Description of the task – Across the whole listing, filter for the string "imgur" and copy every line that has it.

Data –
■ ■ ■

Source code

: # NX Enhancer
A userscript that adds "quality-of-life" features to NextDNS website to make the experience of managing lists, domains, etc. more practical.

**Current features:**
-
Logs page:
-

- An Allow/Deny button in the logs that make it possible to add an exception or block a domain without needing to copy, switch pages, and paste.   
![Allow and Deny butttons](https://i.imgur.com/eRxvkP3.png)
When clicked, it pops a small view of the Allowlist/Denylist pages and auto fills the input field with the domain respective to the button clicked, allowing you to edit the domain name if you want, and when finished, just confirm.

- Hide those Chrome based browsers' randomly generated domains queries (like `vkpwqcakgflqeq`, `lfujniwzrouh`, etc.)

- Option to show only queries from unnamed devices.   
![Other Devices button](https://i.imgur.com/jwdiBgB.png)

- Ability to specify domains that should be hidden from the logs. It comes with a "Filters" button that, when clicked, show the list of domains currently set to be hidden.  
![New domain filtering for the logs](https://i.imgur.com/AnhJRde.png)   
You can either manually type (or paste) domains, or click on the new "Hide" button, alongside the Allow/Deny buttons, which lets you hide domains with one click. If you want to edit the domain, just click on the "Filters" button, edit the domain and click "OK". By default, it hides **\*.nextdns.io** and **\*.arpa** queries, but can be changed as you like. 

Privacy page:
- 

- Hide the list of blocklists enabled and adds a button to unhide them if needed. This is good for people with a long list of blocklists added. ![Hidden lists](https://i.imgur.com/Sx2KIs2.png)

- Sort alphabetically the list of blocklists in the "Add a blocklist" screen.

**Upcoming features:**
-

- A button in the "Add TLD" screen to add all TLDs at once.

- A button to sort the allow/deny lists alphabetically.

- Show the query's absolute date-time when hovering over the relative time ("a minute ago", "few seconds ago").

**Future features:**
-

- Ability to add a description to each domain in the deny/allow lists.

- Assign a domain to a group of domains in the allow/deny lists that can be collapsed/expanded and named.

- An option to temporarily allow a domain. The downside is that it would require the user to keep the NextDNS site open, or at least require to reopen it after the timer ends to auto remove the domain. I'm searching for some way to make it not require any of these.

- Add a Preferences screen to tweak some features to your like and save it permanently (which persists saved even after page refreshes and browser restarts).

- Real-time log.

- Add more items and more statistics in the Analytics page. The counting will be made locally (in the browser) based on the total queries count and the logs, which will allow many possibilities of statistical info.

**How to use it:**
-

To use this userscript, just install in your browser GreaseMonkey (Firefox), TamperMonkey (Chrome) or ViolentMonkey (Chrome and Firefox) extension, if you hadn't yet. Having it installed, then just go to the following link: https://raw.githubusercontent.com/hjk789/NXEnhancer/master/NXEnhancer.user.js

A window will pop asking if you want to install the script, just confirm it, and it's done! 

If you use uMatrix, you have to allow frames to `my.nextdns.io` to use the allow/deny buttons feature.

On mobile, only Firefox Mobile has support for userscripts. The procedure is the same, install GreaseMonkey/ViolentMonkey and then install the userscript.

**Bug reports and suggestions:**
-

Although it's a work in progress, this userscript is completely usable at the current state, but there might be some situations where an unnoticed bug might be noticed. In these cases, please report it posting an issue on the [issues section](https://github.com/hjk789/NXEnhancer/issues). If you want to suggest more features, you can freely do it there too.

■ ■ ■

Problem solution –
![Allow and Deny butttons](https://i.imgur.com/eRxvkP3.png)
![Other Devices button](https://i.imgur.com/jwdiBgB.png)
![New domain filtering for the logs](https://i.imgur.com/AnhJRde.png)   
- Hide the list of blocklists enabled and adds a button to unhide them if needed. This is good for people with a long list of blocklists added. ![Hidden lists](https://i.imgur.com/Sx2KIs2.png)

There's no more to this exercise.